EXERCISE OBJECTIVE: The line holding "for(auto entry : shapes_)" is the last one to output; start at the first line of the data, keep every line in between exactly, and leave out pictures.

########

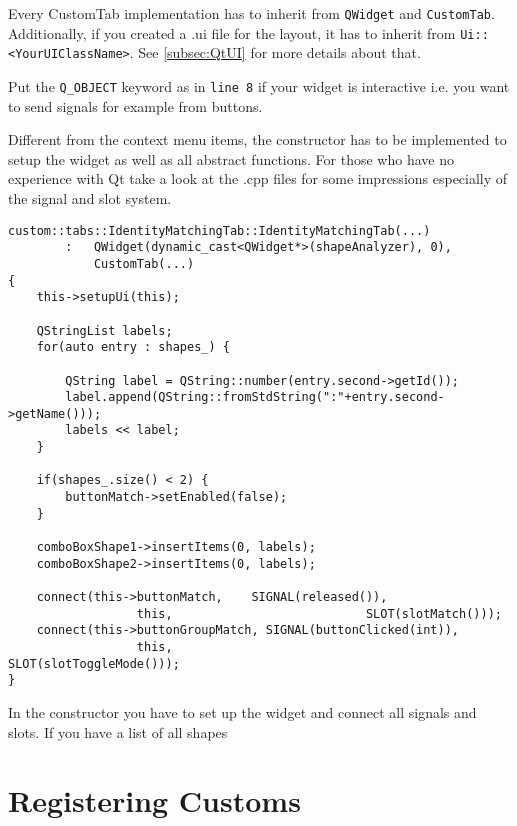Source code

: Every CustomTab implementation has to inherit from \texttt{QWidget} and \texttt{CustomTab}. Additionally, if you created a .ui file for the layout, it has to inherit from \texttt{Ui::<YourUIClassName>}. See \ref{subsec:QtUI} for more details about that.

Put the \texttt{Q\_OBJECT} keyword as in \texttt{line 8} if your widget is interactive i.e. you want to send signals for example from buttons. 

Different from the context menu items, the constructor has to be implemented to setup the widget as well as all abstract functions. For those who have no experience with Qt take a look at the .cpp files for some impressions especially of the signal and slot system.

\begin{lstlisting}[style=lstStyleCpp, caption={IdentityMatchingTab.cpp, Constructor}]
custom::tabs::IdentityMatchingTab::IdentityMatchingTab(...)
        :   QWidget(dynamic_cast<QWidget*>(shapeAnalyzer), 0),
            CustomTab(...)
{
    this->setupUi(this);
    
    QStringList labels;
    for(auto entry : shapes_) {

        QString label = QString::number(entry.second->getId());
        label.append(QString::fromStdString(":"+entry.second->getName()));
        labels << label;
    }
    
    if(shapes_.size() < 2) {
        buttonMatch->setEnabled(false);
    }
    
    comboBoxShape1->insertItems(0, labels);
    comboBoxShape2->insertItems(0, labels);
    
    connect(this->buttonMatch,    SIGNAL(released()),
                  this,                           SLOT(slotMatch()));
    connect(this->buttonGroupMatch, SIGNAL(buttonClicked(int)),
                  this,                                  SLOT(slotToggleMode()));
}
\end{lstlisting}

In the constructor you have to set up the widget and connect all signals and slots. If you have a list of all shapes 

\section{Registering Customs}
\label{sec:RegisterCustoms}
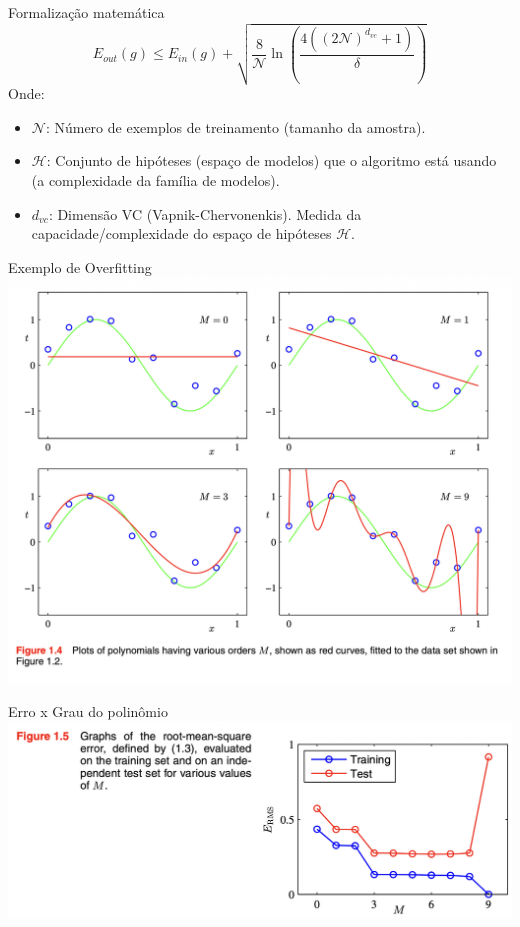 \documentclass{beamer}
\begin{document}
\begin{frame}{Formalização matemática}
    \begin{equation*}
        E_{out}(g) \le E_{in}(g) + \sqrt{\frac{8}{\mathcal{N}} \ln \left( \frac{4((2\mathcal{N})^{d_{vc}} + 1)}{\delta} \right)}
    \end{equation*}
    Onde:
    \begin{itemize}
        \item $\mathcal{N}$: Número de exemplos de treinamento (tamanho da amostra).
        \item $\mathcal{H}$: Conjunto de hipóteses (espaço de modelos) que o algoritmo está usando (a complexidade da família de modelos).
        \item $d_{vc}$: Dimensão VC (Vapnik-Chervonenkis). Medida da capacidade/complexidade do espaço de hipóteses $\mathcal{H}$.
    \end{itemize}
\end{frame}

\begin{frame}{Exemplo de Overfitting}
\centering
\includegraphics[width=\textwidth,height=0.8\textheight,keepaspectratio]{imgs/bishop_example/1.png}
\end{frame}

\begin{frame}{Erro x Grau do polinômio}
    \centering
    \includegraphics[width=\textwidth,height=0.8\textheight,keepaspectratio]{imgs/bishop_example/2.png}
\end{frame}
\end{document}
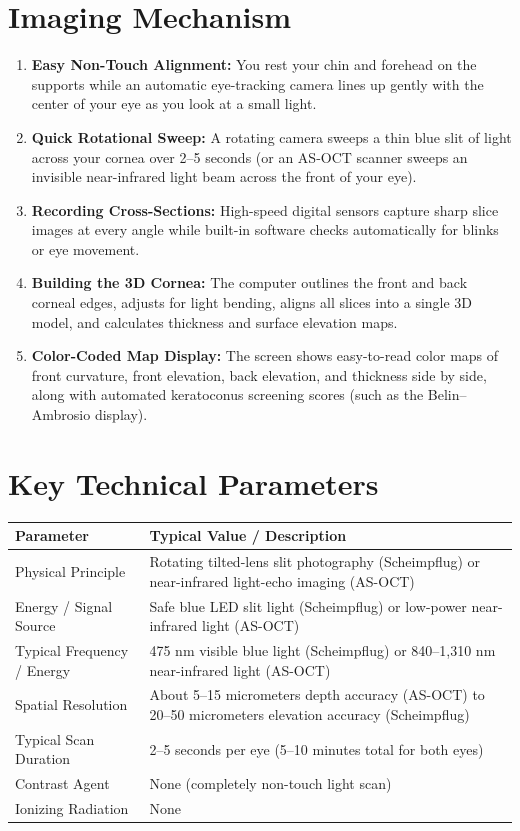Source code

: \section{Imaging Mechanism}
\begin{enumerate}
    \item \textbf{Easy Non-Touch Alignment:} You rest your chin and forehead on the supports while an automatic eye-tracking camera lines up gently with the center of your eye as you look at a small light.
    \item \textbf{Quick Rotational Sweep:} A rotating camera sweeps a thin blue slit of light across your cornea over 2--5 seconds (or an AS-OCT scanner sweeps an invisible near-infrared light beam across the front of your eye).
    \item \textbf{Recording Cross-Sections:} High-speed digital sensors capture sharp slice images at every angle while built-in software checks automatically for blinks or eye movement.
    \item \textbf{Building the 3D Cornea:} The computer outlines the front and back corneal edges, adjusts for light bending, aligns all slices into a single 3D model, and calculates thickness and surface elevation maps.
    \item \textbf{Color-Coded Map Display:} The screen shows easy-to-read color maps of front curvature, front elevation, back elevation, and thickness side by side, along with automated keratoconus screening scores (such as the Belin--Ambrosio display).
\end{enumerate}

\section{Key Technical Parameters}
\noindent
\begin{tabularx}{\textwidth}{@{}l X@{}}
\toprule
\textbf{Parameter} & \textbf{Typical Value / Description} \\
\midrule
Physical Principle & Rotating tilted-lens slit photography (Scheimpflug) or near-infrared light-echo imaging (AS-OCT) \\
Energy / Signal Source & Safe blue LED slit light (Scheimpflug) or low-power near-infrared light (AS-OCT) \\
Typical Frequency / Energy & 475 nm visible blue light (Scheimpflug) or 840--1,310 nm near-infrared light (AS-OCT) \\
Spatial Resolution & About 5--15 micrometers depth accuracy (AS-OCT) to 20--50 micrometers elevation accuracy (Scheimpflug) \\
Typical Scan Duration & 2--5 seconds per eye (5--10 minutes total for both eyes) \\
Contrast Agent & None (completely non-touch light scan) \\
Ionizing Radiation & None \\
\bottomrule
\end{tabularx}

########

TASK ANSWER:
Source code

: Every CustomTab implementation has to inherit from \texttt{QWidget} and \texttt{CustomTab}. Additionally, if you created a .ui file for the layout, it has to inherit from \texttt{Ui::<YourUIClassName>}. See \ref{subsec:QtUI} for more details about that.

Put the \texttt{Q\_OBJECT} keyword as in \texttt{line 8} if your widget is interactive i.e. you want to send signals for example from buttons. 

Different from the context menu items, the constructor has to be implemented to setup the widget as well as all abstract functions. For those who have no experience with Qt take a look at the .cpp files for some impressions especially of the signal and slot system.

\begin{lstlisting}[style=lstStyleCpp, caption={IdentityMatchingTab.cpp, Constructor}]
custom::tabs::IdentityMatchingTab::IdentityMatchingTab(...)
        :   QWidget(dynamic_cast<QWidget*>(shapeAnalyzer), 0),
            CustomTab(...)
{
    this->setupUi(this);
    
    QStringList labels;
    for(auto entry : shapes_) {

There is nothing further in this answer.